Segment Start: The records

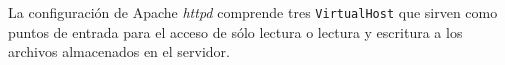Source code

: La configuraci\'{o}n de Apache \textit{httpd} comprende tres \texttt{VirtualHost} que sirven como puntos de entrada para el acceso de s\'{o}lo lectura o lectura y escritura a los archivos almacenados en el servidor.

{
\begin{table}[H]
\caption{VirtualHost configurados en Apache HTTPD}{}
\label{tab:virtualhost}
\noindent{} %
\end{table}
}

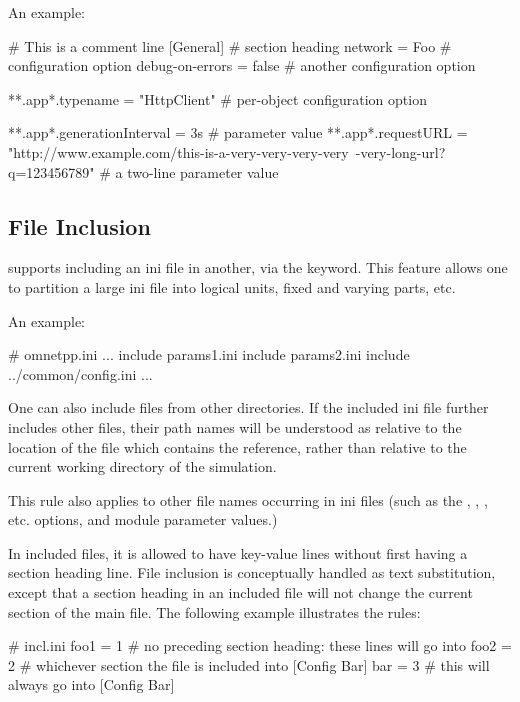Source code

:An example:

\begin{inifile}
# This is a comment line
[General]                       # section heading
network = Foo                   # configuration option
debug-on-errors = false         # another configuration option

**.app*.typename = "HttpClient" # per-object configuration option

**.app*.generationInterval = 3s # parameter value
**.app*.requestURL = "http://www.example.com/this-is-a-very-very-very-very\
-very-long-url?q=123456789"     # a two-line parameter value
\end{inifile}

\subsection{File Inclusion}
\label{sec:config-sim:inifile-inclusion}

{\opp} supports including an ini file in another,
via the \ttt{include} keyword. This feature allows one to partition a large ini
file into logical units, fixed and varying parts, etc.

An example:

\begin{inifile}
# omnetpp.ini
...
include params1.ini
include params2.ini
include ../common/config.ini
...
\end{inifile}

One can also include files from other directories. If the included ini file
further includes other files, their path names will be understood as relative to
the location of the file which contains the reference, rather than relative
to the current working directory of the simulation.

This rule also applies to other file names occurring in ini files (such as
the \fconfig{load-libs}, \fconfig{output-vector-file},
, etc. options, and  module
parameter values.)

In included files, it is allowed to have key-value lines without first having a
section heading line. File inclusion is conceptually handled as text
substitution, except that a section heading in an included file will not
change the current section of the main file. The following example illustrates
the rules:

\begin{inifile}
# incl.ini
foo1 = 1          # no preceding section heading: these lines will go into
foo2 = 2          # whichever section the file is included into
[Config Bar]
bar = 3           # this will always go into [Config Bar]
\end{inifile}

Segment End: The records
Segment Start: The records

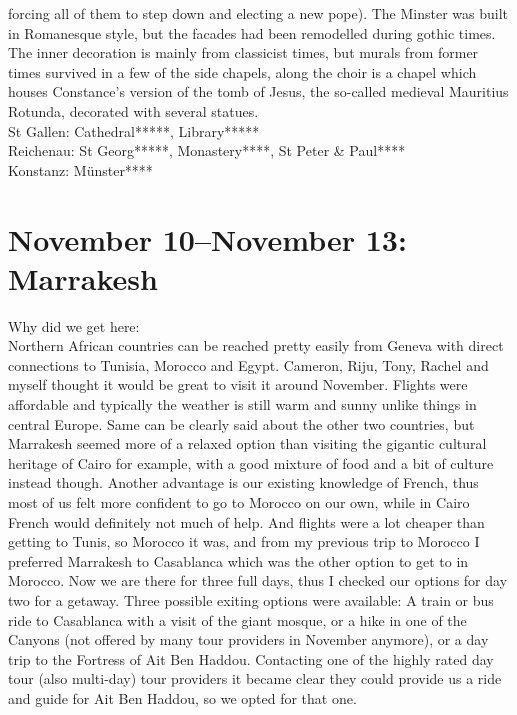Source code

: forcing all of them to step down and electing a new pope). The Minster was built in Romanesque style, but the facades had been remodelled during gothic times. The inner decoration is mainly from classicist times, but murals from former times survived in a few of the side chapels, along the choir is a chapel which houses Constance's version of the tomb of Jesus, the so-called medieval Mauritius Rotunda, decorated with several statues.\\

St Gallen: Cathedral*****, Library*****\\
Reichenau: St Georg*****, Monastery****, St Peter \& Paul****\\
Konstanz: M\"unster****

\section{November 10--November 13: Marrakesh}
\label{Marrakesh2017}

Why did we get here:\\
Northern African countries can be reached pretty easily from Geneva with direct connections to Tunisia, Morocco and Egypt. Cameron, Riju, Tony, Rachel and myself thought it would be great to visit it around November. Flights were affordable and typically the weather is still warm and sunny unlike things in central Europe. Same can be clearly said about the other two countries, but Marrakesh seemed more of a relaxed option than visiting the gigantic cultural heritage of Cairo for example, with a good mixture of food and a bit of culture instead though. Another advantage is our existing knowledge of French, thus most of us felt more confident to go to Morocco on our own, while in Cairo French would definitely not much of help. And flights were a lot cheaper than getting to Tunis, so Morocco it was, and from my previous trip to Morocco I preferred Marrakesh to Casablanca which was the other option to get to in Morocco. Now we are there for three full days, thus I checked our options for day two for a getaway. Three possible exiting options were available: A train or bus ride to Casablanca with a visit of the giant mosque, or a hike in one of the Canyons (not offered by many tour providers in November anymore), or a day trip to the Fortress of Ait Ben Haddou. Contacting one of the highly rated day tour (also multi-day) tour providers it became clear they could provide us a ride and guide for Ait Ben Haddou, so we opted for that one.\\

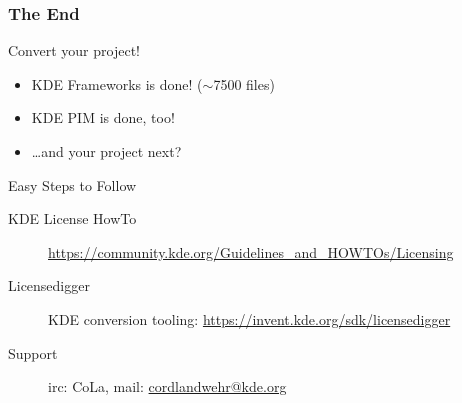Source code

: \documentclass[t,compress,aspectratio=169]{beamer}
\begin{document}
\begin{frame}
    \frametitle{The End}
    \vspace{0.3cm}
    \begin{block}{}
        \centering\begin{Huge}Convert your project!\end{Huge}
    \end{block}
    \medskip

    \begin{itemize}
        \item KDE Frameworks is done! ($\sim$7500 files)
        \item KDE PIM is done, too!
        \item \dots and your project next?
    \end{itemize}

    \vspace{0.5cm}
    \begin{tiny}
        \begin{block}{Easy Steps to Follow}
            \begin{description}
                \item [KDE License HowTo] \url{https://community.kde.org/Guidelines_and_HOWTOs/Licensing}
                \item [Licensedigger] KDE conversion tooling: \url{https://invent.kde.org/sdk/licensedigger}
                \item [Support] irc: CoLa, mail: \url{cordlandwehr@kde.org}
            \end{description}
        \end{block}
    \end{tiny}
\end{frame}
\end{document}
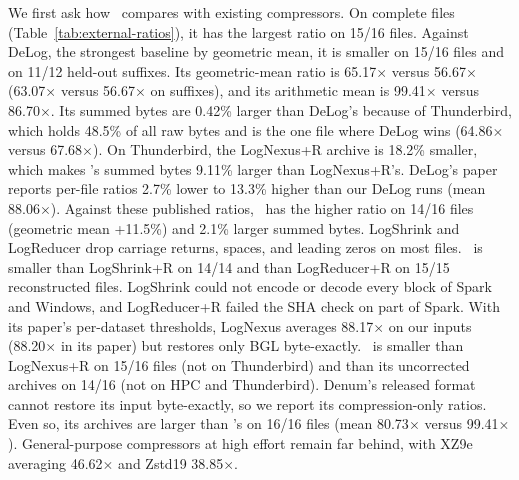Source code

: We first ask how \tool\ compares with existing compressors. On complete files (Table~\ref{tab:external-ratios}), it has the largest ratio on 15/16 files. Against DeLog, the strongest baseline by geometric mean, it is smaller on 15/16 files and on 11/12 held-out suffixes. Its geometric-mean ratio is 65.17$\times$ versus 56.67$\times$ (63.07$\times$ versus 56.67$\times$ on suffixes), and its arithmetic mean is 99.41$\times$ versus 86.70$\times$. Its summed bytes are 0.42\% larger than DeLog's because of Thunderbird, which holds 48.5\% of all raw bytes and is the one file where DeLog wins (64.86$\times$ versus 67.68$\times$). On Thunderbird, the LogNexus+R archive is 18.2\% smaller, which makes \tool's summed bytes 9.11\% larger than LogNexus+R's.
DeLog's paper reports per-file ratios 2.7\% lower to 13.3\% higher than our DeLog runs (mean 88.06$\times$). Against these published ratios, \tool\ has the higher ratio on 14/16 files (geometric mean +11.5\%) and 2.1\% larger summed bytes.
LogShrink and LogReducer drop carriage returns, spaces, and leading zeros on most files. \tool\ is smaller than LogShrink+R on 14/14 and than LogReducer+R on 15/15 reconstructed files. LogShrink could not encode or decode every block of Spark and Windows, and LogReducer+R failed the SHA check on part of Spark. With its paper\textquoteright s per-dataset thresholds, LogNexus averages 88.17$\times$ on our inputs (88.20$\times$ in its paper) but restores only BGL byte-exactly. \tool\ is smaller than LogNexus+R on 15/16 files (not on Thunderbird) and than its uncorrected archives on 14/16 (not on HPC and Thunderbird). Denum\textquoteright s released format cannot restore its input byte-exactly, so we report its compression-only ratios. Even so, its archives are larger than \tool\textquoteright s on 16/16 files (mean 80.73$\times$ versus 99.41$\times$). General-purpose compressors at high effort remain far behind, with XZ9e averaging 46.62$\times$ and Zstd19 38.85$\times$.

Segment End: The records

Problem statement
Wherever the word "relative" appears in the entries above, copy that line.

Response to the exercise
further includes other files, their path names will be understood as relative to
the location of the file which contains the reference, rather than relative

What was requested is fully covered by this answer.